In my last post on the Beauly Denny restoration (see here), I referred to the apparent contradictory views on who is responsible for ensuring the land is properly restored to its original condition, a requirement of the planning consent for the powerline granted by the Scottish Government. The restoration of much of the ground in the Cairngorms National Park falls well short of what we should expect in a National Park (see photos).
A Scottish Government official had told me the Cairngorms National Park Authority is responsible for enforcing the planning condition while an officer of the CNPA had told the North East Trust that they thought the Scottish Government is responsible. I am grateful to the reader who draw my attention to the Guidance from the Scottish Government Energy Consents and Deployment Unit (ECDU) on this topic (see here).

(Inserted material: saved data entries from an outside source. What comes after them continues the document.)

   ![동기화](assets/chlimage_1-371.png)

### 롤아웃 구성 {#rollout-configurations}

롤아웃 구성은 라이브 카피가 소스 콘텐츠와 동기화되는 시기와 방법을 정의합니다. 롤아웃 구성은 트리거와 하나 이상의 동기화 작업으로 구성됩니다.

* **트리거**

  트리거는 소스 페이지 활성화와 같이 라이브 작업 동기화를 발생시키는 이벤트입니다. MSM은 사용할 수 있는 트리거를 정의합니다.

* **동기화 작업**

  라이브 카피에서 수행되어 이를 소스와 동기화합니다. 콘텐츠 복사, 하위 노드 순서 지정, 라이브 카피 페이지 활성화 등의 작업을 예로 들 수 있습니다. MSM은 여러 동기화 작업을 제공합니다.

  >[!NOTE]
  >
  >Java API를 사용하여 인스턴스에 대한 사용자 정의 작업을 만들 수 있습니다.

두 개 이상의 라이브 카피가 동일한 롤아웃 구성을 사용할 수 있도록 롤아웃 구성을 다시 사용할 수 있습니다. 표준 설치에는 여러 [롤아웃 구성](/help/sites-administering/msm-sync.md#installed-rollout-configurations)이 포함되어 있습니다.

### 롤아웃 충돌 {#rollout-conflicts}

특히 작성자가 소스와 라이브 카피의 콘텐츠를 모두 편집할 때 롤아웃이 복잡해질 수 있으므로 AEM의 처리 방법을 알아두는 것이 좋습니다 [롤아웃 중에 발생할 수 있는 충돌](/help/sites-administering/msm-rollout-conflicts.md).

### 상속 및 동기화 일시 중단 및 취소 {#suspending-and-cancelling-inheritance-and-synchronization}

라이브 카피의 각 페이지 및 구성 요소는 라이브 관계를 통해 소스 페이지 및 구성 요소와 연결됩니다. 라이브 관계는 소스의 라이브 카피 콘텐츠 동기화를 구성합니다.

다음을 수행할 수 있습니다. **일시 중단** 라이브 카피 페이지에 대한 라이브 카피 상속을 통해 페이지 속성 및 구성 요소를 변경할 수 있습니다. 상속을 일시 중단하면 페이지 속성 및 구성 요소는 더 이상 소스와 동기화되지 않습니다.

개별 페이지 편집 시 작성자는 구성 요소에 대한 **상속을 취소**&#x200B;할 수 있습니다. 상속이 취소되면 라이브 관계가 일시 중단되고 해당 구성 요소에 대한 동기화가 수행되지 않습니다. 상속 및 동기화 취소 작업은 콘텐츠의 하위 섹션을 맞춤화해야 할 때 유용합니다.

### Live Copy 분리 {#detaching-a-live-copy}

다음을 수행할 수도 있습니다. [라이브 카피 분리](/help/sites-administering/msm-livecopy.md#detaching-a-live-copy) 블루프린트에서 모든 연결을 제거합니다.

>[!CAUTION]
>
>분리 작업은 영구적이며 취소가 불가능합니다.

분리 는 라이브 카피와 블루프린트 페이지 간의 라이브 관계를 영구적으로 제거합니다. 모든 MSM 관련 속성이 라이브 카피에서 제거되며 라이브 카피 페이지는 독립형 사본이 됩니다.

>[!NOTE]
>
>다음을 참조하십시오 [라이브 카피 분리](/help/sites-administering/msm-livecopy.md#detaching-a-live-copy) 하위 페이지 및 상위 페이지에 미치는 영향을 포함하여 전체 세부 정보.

Ostensibly the Scottish Government official was right. The Guidance states:
ECDU, in consultation with the relevant Planning Authority, SEPA and SNH, who will all be asked to provide regular reports to ECDU, will monitor the performance of applicants in complying with the above conditions. The discharge, compliance and enforcement of deemed planning conditions is overseen by the relevant planning authority.
While there are complexities to the legal position of which is the planning authority in this case, the CNPA not having full planning powers, in practice the CNPA rather than Highland Council has taken the lead on the Beauly Denny (to its credit) so I think it is clear it is responsible for enforcing the planning conditions.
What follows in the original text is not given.